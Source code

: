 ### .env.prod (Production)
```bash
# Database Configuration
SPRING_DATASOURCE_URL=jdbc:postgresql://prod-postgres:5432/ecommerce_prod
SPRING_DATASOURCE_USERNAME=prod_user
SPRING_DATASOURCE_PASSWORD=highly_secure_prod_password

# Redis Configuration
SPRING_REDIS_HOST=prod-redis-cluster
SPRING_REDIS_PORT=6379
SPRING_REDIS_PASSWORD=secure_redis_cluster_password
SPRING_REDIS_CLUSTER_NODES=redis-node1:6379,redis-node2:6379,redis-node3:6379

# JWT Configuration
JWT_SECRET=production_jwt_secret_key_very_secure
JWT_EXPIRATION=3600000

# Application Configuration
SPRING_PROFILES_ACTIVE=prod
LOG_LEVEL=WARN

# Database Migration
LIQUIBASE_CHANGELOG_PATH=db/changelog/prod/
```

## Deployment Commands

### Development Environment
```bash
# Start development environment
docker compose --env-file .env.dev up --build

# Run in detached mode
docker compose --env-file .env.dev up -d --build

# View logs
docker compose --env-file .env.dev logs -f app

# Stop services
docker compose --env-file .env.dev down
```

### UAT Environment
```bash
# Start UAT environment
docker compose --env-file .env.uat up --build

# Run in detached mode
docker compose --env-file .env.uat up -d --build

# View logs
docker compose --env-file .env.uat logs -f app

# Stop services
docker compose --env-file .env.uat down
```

—————

> _INSTRUCTIONS TO FOLLOW_:
From the records above, pull out each line that has "logs".

> _RESULT OF THIS TASK_:
# View logs
docker compose --env-file .env.dev logs -f app
# View logs
docker compose --env-file .env.uat logs -f app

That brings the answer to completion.